#### Problem:
Repeat the entries exactly, and do not carry the pictures over.

(Excerpts from a dataset)
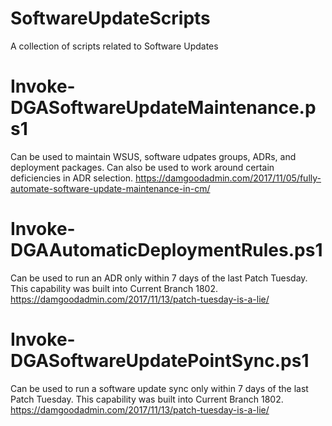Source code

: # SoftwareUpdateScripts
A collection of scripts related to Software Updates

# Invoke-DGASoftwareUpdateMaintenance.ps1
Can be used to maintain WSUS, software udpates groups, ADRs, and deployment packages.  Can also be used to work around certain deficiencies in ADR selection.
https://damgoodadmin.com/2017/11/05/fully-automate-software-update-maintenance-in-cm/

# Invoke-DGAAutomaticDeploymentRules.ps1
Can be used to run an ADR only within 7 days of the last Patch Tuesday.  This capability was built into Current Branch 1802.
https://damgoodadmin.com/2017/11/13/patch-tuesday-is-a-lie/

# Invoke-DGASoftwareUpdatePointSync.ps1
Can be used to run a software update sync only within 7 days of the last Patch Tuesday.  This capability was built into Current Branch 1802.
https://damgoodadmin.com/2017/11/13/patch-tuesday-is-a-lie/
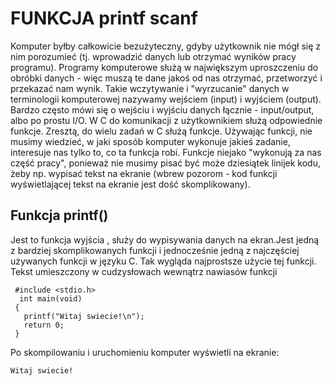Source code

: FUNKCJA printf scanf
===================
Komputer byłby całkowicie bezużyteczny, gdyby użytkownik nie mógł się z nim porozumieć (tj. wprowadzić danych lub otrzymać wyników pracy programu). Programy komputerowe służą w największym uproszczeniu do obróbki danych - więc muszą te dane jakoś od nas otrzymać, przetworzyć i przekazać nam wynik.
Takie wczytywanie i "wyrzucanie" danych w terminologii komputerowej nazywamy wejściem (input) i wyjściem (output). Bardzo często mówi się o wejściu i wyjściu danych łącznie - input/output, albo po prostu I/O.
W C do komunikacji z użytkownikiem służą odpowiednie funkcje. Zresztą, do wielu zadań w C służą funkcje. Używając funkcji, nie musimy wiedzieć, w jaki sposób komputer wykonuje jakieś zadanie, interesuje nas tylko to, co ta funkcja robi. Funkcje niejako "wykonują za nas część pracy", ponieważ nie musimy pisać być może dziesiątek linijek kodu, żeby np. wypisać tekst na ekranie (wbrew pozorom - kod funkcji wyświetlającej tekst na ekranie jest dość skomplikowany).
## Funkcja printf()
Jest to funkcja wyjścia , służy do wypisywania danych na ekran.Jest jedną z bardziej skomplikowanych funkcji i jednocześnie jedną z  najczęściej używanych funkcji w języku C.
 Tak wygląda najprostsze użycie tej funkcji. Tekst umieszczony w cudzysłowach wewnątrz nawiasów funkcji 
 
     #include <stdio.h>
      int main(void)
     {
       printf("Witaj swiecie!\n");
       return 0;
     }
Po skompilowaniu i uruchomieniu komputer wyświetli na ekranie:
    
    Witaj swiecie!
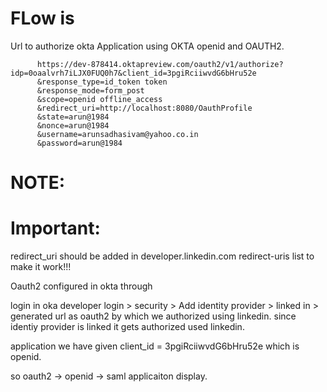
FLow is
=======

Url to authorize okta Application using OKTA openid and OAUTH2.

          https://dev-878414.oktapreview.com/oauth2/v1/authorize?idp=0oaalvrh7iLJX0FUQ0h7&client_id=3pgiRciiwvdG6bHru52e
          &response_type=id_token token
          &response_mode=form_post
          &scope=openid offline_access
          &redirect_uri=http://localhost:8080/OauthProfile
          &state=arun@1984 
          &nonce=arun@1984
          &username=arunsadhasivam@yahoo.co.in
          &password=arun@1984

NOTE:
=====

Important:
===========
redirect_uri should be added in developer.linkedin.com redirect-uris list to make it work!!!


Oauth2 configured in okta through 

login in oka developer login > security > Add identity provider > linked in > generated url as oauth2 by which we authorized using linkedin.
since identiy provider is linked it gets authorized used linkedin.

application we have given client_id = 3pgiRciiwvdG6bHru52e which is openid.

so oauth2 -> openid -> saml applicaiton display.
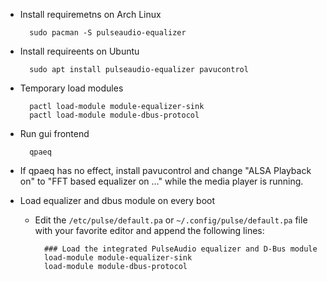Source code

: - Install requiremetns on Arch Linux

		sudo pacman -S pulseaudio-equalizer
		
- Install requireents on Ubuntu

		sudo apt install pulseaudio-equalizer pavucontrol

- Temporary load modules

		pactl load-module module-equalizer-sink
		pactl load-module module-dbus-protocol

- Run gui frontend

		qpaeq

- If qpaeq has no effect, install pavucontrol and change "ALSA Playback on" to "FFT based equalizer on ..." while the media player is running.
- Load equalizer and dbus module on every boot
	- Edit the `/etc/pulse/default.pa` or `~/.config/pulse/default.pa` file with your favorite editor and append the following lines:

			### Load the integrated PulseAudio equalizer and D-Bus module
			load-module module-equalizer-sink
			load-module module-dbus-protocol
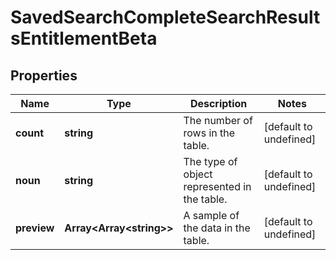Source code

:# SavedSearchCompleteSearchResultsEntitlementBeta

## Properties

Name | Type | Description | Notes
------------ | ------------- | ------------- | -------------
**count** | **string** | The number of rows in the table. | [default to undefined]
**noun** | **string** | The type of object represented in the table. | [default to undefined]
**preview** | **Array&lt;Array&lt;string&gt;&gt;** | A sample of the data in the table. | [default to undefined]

#### Answer area:
Source code

: # SoftwareUpdateScripts
A collection of scripts related to Software Updates

# Invoke-DGASoftwareUpdateMaintenance.ps1
Can be used to maintain WSUS, software udpates groups, ADRs, and deployment packages.  Can also be used to work around certain deficiencies in ADR selection.
https://damgoodadmin.com/2017/11/05/fully-automate-software-update-maintenance-in-cm/

# Invoke-DGAAutomaticDeploymentRules.ps1
Can be used to run an ADR only within 7 days of the last Patch Tuesday.  This capability was built into Current Branch 1802.
https://damgoodadmin.com/2017/11/13/patch-tuesday-is-a-lie/

# Invoke-DGASoftwareUpdatePointSync.ps1
Can be used to run a software update sync only within 7 days of the last Patch Tuesday.  This capability was built into Current Branch 1802.
https://damgoodadmin.com/2017/11/13/patch-tuesday-is-a-lie/
Source code

: FUNKCJA printf scanf
===================
Komputer byłby całkowicie bezużyteczny, gdyby użytkownik nie mógł się z nim porozumieć (tj. wprowadzić danych lub otrzymać wyników pracy programu). Programy komputerowe służą w największym uproszczeniu do obróbki danych - więc muszą te dane jakoś od nas otrzymać, przetworzyć i przekazać nam wynik.
Takie wczytywanie i "wyrzucanie" danych w terminologii komputerowej nazywamy wejściem (input) i wyjściem (output). Bardzo często mówi się o wejściu i wyjściu danych łącznie - input/output, albo po prostu I/O.
W C do komunikacji z użytkownikiem służą odpowiednie funkcje. Zresztą, do wielu zadań w C służą funkcje. Używając funkcji, nie musimy wiedzieć, w jaki sposób komputer wykonuje jakieś zadanie, interesuje nas tylko to, co ta funkcja robi. Funkcje niejako "wykonują za nas część pracy", ponieważ nie musimy pisać być może dziesiątek linijek kodu, żeby np. wypisać tekst na ekranie (wbrew pozorom - kod funkcji wyświetlającej tekst na ekranie jest dość skomplikowany).
## Funkcja printf()
Jest to funkcja wyjścia , służy do wypisywania danych na ekran.Jest jedną z bardziej skomplikowanych funkcji i jednocześnie jedną z  najczęściej używanych funkcji w języku C.
 Tak wygląda najprostsze użycie tej funkcji. Tekst umieszczony w cudzysłowach wewnątrz nawiasów funkcji 
 
     #include <stdio.h>
      int main(void)
     {
       printf("Witaj swiecie!\n");
       return 0;
     }
Po skompilowaniu i uruchomieniu komputer wyświetli na ekranie:
    
    Witaj swiecie!
FLow is
=======

Url to authorize okta Application using OKTA openid and OAUTH2.

          https://dev-878414.oktapreview.com/oauth2/v1/authorize?idp=0oaalvrh7iLJX0FUQ0h7&client_id=3pgiRciiwvdG6bHru52e
          &response_type=id_token token
          &response_mode=form_post
          &scope=openid offline_access
          &redirect_uri=http://localhost:8080/OauthProfile
          &state=arun@1984 
          &nonce=arun@1984
          &username=arunsadhasivam@yahoo.co.in
          &password=arun@1984

NOTE:
=====

Important:
===========
redirect_uri should be added in developer.linkedin.com redirect-uris list to make it work!!!


Oauth2 configured in okta through 

login in oka developer login > security > Add identity provider > linked in > generated url as oauth2 by which we authorized using linkedin.
since identiy provider is linked it gets authorized used linkedin.

application we have given client_id = 3pgiRciiwvdG6bHru52e which is openid.

so oauth2 -> openid -> saml applicaiton display.
Source code

: - Install requiremetns on Arch Linux

		sudo pacman -S pulseaudio-equalizer
		
- Install requireents on Ubuntu

		sudo apt install pulseaudio-equalizer pavucontrol

- Temporary load modules

		pactl load-module module-equalizer-sink
		pactl load-module module-dbus-protocol

- Run gui frontend

		qpaeq

- If qpaeq has no effect, install pavucontrol and change "ALSA Playback on" to "FFT based equalizer on ..." while the media player is running.
- Load equalizer and dbus module on every boot
	- Edit the `/etc/pulse/default.pa` or `~/.config/pulse/default.pa` file with your favorite editor and append the following lines:

			### Load the integrated PulseAudio equalizer and D-Bus module
			load-module module-equalizer-sink
			load-module module-dbus-protocol
Source code

:# SavedSearchCompleteSearchResultsEntitlementBeta

## Properties

Name | Type | Description | Notes
------------ | ------------- | ------------- | -------------
**count** | **string** | The number of rows in the table. | [default to undefined]
**noun** | **string** | The type of object represented in the table. | [default to undefined]
**preview** | **Array&lt;Array&lt;string&gt;&gt;** | A sample of the data in the table. | [default to undefined]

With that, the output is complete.